Oui, nous prévoyons d’accroître le travail collaboratif de manière à renforcer « l’accompagnement » du dispositif et l’étayage en réaction à des actions des pairs. Nous tenterons aussi de compléter le dispositif en proposant une meilleure préparation à l’évaluation formative par les pairs pour la mettre au service de l’apprentissage pour la prochaine session du MOOC.
Finalement, que retenez-vous ?
Le MOOC sert la francophonie auprès de nombreux pays (140 nationalités déclarées) et permet de mieux comprendre le rôle de l’apprentissage informel. Le challenge est de faciliter l’apprentissage, de mettre en œuvre une pédagogie moins prescriptive afin de trouver des solutions créatives dans ce type de dispositif.
Le défi était aussi de contribuer à la formation en français des participants du MOOC sur 5 semaines de cours auprès d’un public très divers, de niveaux tous différents et qui a participé à ce cours sur son temps libre. Selon les résultats de l’enquête de satisfaction, cet objectif a été largement atteint. Le sentiment de progression que les participants ont exprimé « valide » en partie la conception pédagogique du MOOC.

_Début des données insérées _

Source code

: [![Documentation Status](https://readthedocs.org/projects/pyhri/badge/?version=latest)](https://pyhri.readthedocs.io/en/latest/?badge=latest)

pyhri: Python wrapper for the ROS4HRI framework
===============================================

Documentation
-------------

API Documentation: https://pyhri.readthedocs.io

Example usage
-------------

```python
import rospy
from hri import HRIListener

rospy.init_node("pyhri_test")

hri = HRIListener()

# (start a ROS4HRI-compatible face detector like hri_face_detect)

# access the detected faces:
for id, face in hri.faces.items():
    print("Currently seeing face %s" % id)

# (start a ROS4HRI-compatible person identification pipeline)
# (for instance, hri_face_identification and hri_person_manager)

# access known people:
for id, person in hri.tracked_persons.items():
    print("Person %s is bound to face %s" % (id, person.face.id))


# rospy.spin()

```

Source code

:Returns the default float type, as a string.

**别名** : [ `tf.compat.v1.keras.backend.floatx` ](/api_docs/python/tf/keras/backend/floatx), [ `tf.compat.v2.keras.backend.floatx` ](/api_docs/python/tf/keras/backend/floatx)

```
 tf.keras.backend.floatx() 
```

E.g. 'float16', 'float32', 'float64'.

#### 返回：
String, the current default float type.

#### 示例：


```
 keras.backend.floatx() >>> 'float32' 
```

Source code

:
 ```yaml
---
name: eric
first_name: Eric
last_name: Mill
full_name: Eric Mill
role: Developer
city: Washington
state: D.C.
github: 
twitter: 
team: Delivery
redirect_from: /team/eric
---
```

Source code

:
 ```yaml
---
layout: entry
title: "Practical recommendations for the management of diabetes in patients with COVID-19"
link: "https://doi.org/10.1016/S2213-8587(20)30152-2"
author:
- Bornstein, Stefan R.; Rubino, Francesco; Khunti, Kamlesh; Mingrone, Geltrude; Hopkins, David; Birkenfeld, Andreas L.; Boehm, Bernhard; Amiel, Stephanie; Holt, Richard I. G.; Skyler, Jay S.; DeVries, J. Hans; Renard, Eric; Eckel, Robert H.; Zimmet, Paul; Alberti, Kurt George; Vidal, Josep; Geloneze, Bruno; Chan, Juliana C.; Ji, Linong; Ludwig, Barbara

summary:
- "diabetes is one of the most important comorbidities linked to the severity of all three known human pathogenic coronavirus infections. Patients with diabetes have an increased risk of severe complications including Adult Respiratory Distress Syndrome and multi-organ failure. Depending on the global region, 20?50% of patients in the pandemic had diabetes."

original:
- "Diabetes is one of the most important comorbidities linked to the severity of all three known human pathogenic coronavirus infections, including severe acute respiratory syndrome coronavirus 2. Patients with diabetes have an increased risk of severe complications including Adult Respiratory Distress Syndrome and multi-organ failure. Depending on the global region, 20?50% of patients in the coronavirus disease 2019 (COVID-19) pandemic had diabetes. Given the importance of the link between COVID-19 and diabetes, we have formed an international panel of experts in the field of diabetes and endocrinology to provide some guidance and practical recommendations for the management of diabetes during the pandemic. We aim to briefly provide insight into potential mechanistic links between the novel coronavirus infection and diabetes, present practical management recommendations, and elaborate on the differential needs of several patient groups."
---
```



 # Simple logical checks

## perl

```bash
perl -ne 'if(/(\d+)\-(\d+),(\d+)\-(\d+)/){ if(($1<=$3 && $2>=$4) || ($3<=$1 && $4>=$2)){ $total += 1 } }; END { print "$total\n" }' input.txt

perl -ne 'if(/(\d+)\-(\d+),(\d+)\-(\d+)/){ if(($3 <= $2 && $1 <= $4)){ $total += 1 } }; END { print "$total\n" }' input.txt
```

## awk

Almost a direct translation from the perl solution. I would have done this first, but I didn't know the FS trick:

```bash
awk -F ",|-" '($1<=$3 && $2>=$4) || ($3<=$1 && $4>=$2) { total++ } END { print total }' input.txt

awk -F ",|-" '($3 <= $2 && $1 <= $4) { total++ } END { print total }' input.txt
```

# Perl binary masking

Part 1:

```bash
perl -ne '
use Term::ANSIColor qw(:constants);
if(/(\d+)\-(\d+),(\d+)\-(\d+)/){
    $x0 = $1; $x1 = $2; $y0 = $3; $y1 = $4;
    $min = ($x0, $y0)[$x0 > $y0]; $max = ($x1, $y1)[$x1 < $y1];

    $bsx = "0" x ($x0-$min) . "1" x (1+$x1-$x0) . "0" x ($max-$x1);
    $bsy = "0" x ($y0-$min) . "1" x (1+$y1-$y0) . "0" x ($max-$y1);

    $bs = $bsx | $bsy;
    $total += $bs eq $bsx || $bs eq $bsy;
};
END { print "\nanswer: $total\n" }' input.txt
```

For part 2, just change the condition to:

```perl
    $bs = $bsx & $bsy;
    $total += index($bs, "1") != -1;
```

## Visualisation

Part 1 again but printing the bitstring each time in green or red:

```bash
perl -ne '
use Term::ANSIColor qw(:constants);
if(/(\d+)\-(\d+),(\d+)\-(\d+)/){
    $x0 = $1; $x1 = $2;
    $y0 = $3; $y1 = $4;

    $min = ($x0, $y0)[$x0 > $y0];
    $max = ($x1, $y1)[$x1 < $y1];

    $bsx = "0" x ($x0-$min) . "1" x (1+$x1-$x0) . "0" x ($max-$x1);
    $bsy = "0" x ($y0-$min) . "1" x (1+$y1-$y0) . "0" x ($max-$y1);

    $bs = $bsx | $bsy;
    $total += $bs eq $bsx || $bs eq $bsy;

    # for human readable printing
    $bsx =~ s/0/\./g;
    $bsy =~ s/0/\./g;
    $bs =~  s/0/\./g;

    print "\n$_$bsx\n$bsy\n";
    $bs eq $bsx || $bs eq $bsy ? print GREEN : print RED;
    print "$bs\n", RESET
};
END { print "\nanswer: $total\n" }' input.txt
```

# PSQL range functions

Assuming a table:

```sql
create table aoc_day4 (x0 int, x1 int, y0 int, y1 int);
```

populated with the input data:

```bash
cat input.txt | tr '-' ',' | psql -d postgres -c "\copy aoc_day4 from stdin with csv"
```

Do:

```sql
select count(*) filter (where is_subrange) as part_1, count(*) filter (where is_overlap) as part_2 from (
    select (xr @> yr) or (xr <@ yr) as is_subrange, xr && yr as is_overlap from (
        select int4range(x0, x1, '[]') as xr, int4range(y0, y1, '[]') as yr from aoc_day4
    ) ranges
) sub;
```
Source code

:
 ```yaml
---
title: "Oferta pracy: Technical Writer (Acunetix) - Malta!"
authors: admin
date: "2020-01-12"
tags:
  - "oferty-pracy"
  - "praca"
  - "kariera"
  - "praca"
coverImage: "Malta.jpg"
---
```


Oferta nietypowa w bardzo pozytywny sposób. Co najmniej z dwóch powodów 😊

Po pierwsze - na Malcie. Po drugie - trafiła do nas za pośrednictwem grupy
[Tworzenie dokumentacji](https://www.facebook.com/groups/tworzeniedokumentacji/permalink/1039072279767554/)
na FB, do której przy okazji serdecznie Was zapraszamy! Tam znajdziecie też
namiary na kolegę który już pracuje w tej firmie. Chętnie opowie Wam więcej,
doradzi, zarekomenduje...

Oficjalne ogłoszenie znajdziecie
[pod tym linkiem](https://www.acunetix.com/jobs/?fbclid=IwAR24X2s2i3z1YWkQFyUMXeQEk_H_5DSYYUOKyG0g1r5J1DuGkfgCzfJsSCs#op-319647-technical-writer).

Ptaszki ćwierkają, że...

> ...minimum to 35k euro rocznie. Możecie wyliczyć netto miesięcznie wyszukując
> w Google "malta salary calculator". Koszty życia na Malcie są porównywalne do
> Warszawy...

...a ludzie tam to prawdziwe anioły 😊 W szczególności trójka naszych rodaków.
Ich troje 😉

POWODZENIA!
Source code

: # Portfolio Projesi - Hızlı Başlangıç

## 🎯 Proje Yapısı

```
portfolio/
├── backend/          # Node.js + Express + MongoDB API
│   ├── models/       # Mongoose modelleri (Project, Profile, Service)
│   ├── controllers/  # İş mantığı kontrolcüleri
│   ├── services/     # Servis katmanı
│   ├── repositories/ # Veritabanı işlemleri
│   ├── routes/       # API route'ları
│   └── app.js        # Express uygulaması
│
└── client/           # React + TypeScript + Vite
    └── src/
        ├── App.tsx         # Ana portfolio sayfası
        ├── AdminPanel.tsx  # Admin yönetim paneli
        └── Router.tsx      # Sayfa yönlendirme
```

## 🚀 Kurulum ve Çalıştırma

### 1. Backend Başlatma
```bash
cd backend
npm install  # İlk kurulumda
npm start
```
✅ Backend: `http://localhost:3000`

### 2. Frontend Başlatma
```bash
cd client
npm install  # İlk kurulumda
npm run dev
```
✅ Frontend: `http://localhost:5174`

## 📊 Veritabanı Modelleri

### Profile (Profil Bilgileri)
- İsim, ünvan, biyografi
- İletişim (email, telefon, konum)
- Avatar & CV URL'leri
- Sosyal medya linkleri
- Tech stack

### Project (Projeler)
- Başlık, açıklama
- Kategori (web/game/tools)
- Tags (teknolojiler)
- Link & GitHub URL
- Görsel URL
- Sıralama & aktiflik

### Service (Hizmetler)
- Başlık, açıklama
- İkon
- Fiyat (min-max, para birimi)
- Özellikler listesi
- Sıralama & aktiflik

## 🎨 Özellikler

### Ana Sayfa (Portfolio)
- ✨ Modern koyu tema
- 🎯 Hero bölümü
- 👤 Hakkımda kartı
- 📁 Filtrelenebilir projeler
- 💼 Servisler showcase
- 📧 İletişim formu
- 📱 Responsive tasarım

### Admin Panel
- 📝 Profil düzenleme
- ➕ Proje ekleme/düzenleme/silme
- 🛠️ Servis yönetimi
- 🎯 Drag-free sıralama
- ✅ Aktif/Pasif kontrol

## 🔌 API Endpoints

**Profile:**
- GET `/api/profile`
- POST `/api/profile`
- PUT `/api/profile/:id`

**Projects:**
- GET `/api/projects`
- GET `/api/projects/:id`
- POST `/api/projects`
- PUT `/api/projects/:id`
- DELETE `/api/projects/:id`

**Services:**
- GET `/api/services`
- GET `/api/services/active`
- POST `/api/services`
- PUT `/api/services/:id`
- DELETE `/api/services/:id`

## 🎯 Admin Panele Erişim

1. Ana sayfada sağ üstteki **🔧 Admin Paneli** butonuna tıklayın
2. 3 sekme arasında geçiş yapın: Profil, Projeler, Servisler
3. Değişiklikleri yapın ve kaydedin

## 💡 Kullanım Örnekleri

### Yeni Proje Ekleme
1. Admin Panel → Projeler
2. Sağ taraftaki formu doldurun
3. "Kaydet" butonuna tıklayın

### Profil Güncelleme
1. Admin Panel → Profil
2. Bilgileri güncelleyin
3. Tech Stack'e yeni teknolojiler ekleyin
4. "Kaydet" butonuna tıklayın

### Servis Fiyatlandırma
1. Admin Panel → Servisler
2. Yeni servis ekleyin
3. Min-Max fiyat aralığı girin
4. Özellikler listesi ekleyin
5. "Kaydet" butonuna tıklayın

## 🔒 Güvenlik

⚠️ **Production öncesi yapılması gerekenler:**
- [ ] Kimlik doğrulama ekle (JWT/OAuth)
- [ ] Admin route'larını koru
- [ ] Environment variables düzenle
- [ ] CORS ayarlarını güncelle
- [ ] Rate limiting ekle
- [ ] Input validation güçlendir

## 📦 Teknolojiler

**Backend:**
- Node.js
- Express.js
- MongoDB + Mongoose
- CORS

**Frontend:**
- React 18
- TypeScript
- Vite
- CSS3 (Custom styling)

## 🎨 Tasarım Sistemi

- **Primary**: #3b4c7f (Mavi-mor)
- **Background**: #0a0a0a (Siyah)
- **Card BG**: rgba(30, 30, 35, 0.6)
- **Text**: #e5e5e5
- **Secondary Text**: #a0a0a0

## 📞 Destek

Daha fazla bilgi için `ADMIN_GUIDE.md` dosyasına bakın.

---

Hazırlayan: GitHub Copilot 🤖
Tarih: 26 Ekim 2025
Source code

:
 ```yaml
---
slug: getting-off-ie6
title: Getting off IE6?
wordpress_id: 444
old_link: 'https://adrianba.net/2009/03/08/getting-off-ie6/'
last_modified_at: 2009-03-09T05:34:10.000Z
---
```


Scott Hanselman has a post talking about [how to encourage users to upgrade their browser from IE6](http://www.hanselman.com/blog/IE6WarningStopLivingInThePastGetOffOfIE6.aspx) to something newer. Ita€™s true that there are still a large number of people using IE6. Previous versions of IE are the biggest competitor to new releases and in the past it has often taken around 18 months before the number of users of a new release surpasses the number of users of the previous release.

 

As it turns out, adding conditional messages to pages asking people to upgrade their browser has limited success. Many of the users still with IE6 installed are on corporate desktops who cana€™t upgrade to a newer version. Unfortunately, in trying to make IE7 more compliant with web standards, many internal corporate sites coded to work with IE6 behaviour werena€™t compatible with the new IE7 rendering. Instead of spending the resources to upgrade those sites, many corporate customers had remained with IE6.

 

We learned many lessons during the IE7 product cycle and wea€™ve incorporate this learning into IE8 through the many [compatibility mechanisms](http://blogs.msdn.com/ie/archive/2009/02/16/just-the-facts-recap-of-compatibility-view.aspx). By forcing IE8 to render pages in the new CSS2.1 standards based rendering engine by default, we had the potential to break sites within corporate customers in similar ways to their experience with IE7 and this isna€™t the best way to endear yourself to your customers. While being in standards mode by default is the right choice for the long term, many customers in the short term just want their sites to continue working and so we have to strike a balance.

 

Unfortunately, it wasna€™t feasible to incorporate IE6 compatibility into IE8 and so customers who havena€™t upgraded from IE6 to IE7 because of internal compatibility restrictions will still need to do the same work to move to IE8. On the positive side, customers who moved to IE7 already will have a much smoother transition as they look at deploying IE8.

Cependant, il reste difficile, pour l’enseignant de toute formation à distance et surtout dans les MOOC, de percevoir les éléments tangibles à partir desquels il sera possible de mieux se représenter l’activité des participants. Seuls les participants engagés ou « actifs » (voir l’article sur les MOOC de Damien Aubert) fournissent ces éléments. Par conséquent, seule une analyse des usages des participants en procédant par petite touche et en cherchant les éléments sur lesquels il est possible de s’appuyer permettra de mieux comprendre le rôle que peut jouer un MOOC au sein des formations en langue. Pour mener une pratique réflexive en didactique des langues sur le MOOC « ¨Paroles de FLE » et planifier la session 2, il sera sans doute « pertinent d’étudier les variations, et la régularité dans la variation. Il reste donc au chercheur à expliciter son positionnement en fonction du contexte où il œuvre en référence à des théories (Bachelard, 1938), puis, en fin de recherche, à s’assurer que ce positionnement n’a pas été invalidé, et ceci s’impose en recherche autant que dans la mise en œuvre de projets. », (Jean-Paul narcy-Combes, 2014 : 27).
Références :
- Ellis, R. 2003. Task based Language Learning and Teaching. Oxford : Oxford University Press.
- Jaillet Alain, « Peut-on repérer les effets de l’apprentissage collaboratif à distance ?. », Distances et savoirs 1/2005 (Vol. 3) , p. 49-66 URL : www.cairn.info/revue-distances-et-savoirs-2005-1-page-49.htm. DOI : 10.3166/ds.3.49-66.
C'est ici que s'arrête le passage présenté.